Requirement
Filter the entries beneath this task, copying only the lines that hold the word "States".

Data in this exercise
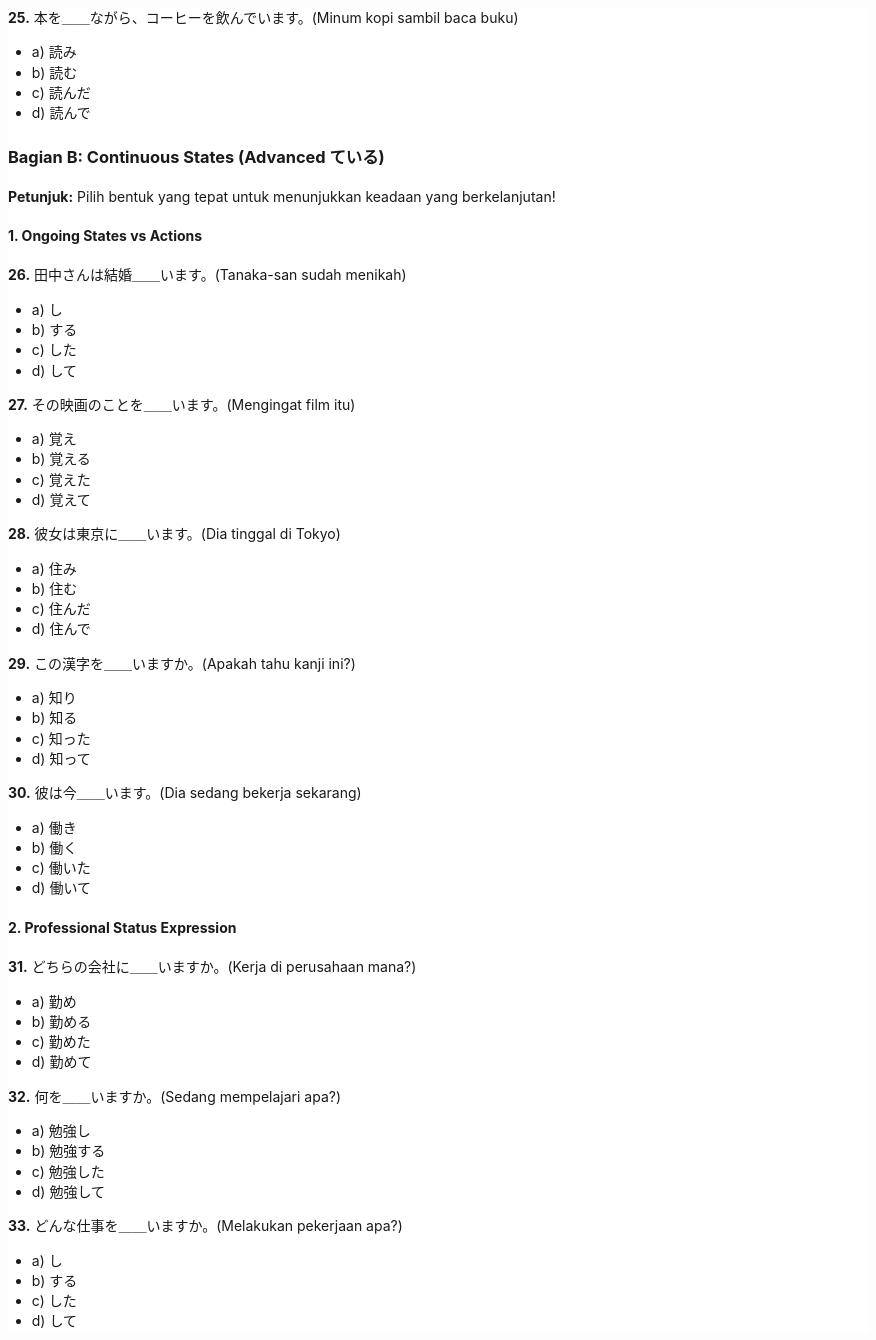 **25.** 本を＿＿ながら、コーヒーを飲んでいます。(Minum kopi sambil baca buku)
- a) 読み
- b) 読む
- c) 読んだ
- d) 読んで

### Bagian B: Continuous States (Advanced ている)
**Petunjuk:** Pilih bentuk yang tepat untuk menunjukkan keadaan yang berkelanjutan!

#### 1. Ongoing States vs Actions
**26.** 田中さんは結婚＿＿います。(Tanaka-san sudah menikah)
- a) し
- b) する
- c) した
- d) して

**27.** その映画のことを＿＿います。(Mengingat film itu)
- a) 覚え
- b) 覚える
- c) 覚えた
- d) 覚えて

**28.** 彼女は東京に＿＿います。(Dia tinggal di Tokyo)
- a) 住み
- b) 住む
- c) 住んだ
- d) 住んで

**29.** この漢字を＿＿いますか。(Apakah tahu kanji ini?)
- a) 知り
- b) 知る
- c) 知った
- d) 知って

**30.** 彼は今＿＿います。(Dia sedang bekerja sekarang)
- a) 働き
- b) 働く
- c) 働いた
- d) 働いて

#### 2. Professional Status Expression
**31.** どちらの会社に＿＿いますか。(Kerja di perusahaan mana?)
- a) 勤め
- b) 勤める
- c) 勤めた
- d) 勤めて

**32.** 何を＿＿いますか。(Sedang mempelajari apa?)
- a) 勉強し
- b) 勉強する
- c) 勉強した
- d) 勉強して

**33.** どんな仕事を＿＿いますか。(Melakukan pekerjaan apa?)
- a) し
- b) する
- c) した
- d) して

Finished task
### Bagian B: Continuous States (Advanced ている)
#### 1. Ongoing States vs Actions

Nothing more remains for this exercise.